Justine Cheruiyot & Yusuf Sabonga v Republic [2021] KEHC 6250 (KLR)
Full Case Text
REPUBLIC OF KENYA
IN THE HIGH COURT OF KENYA
AT ELDORET
HIGH COURT CRIMINAL APPEAL NO 99 OF 2019
JUSTINE CHERUIYOT..............................................................................1ST APPELLANT
YUSUF SABONGA......................................................................................2ND APPELLANT
VERSUS
REPUBLIC........................................................................................................RESPONDENT
(An appeal from conviction and sentence by N. Wairimu (PM)
in Eldoret CMCRC No 1478 of 2014)
JUDGMENT
1. JUSTINE CHERUIYOT (1ST APPELLANT) and YUSUF SABONGA (2ND APPELLANT) were jointly charged with the offence of robbery with violence contrary to Section 296 (2) of the Penal Code, the particulars being that on the night of 2nd and 3rd March 2014 at KIMUMU Sublocation within UASIN GISHU county, jointly while armed with dangerous weapons, namely iron bars and pangas, robbed ALICE KAVULANI LICHODI of her 32 inch LG television set, 2 remote controls and a DSTV decoder, all valued at Kshs. 53,000/-, and immediately before the time of such robbery used actual violence to the said victim. Both denied the offence, and after a trial in which five witnesses testified in support of the prosecution case, and the defence called 4 witnesses, the appellants were convicted and sentenced to death.
2. ALICE KAVULANI LICHODI (PW1) told the trial court that while sleeping inside her residence at about 2. 00pm, she heard noise at the door and peeped out through the window, and with the aid of the intense security lights which were outside, she saw three people outside her house. She was with her sister Mercyand her child inside the bedroom, and they begun screaming for help, saying “wezi, wezi” (thieves, thieves) as she moved to the door. The persons outside broke the door and entered into the house, so she retreated to her bedroom. PW1 did not turn on the electricity light inside the house, but the 1st appellant followed her, and she stated that “I saw Justine inside my bedroom. He demanded for money. He ordered me not to put on electricity light. He asked for my husband.”
3. The 1st appellant who was armed with a metal bar demanded for her mobile phone, then he lit his torch and searched all the rooms. He hit her using the metal bar and she fell down unconscious. When she came to, she realized they had stolen her television set, DSTV decoder, and two remote controls. A report was made to the police, and the appellants were eventually arrested, whereupon PW1 identified the 1st appellant at an identification parade. She had not known him prior to the incident. On cross examination, PW1 claimed to have seen Yusuf (the 2nd appellant) on the night in question. Nothing related to the robbery was recovered from the appellants.

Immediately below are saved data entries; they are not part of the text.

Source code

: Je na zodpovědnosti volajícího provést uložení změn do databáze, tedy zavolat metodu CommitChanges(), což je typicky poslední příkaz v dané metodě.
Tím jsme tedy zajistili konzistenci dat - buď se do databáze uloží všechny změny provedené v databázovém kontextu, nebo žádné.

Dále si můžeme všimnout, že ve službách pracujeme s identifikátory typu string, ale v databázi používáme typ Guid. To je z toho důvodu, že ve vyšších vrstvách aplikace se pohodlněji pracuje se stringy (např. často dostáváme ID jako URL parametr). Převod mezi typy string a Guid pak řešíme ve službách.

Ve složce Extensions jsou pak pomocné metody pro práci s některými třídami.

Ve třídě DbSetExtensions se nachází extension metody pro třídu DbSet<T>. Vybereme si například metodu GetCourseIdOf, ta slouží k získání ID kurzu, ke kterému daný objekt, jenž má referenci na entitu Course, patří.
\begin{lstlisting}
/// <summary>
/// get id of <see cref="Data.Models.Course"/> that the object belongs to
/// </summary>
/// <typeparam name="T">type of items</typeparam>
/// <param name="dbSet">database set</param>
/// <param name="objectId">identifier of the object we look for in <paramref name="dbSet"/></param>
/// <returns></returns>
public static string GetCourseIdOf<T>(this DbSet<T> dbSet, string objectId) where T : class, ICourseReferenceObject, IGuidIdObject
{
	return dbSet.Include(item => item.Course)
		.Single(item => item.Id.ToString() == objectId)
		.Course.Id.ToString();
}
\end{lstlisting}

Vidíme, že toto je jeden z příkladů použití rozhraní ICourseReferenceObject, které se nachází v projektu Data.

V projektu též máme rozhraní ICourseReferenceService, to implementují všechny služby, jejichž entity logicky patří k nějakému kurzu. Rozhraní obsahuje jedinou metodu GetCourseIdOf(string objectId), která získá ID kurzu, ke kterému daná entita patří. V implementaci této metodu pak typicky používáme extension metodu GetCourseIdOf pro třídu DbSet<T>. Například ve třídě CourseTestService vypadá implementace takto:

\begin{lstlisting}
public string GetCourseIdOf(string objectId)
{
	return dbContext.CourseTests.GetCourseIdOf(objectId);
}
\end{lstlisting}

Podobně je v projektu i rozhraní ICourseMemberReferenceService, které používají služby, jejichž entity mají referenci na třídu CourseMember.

4. MERCY MBOGA (PW2) who was in the company of PW1 told the trial court that she saw both appellants during the incident when she peeped though the window and recognised the 1st appellant as she used to see him at Cates Cyber Café, and she knew him as Justin Cheruiyot aka Kamaualthough she did not indicate the alias name in her statement to the police. She also recognized the 2nd appellant whom she knew as one Mr. Mahare’s son (a neighbour to PW1).
5. JOSEPH CHESANAI (PW3) a health worker who attended to PW1 and assessed the degree of injury as harm, confirmed that she had blunt injuries on the temporal region which had a deep cut wound, and tenderness on the left pinnae and a swollen thumb.
According to PC WYCLIFFE SIMATWA (PW4) who was the investigating officer, PW1 said she did not know the persons who attacked her, but could identify them if she saw them again, and he arrested the 2nd appellant. He confirmed on cross examination that PW1 did not give the names of the suspects.
6. In his unsworn defence, the 1st appellant described how police went to his home on 7th March and arrested him, and when he was taken to the police station, PW1 went and said he had robbed her. He told the police that he knew nothing about the offence
The 2nd appellant likewise gave an unsworn statement describing how police went to his home and conducted an unfruitful search before arresting him. Later PW1 went the police station and claimed he had robbed her, yet he did not even know her. The 2nd appellant called three of his family members to support his case that he did not participate in the robbery as he was in their company at different times of that night.
7. The trial magistrate in her judgment was satisfied that the complainant was able to identify the appellants on the date of the incident and to later pick out PW1(??) at an identification parade.
Being aggrieved with the outcome, the appellants filed this appeal on amended grounds that
a) The trial court failed to find that the identification was not positive
b) The prosecution’s case was marred with inconsistencies and contradictions
c) Their right to a fair trial under Article 50 (2) (g) and (h) were violated
d) Imposing the mandatory death sentence was unconstitutional.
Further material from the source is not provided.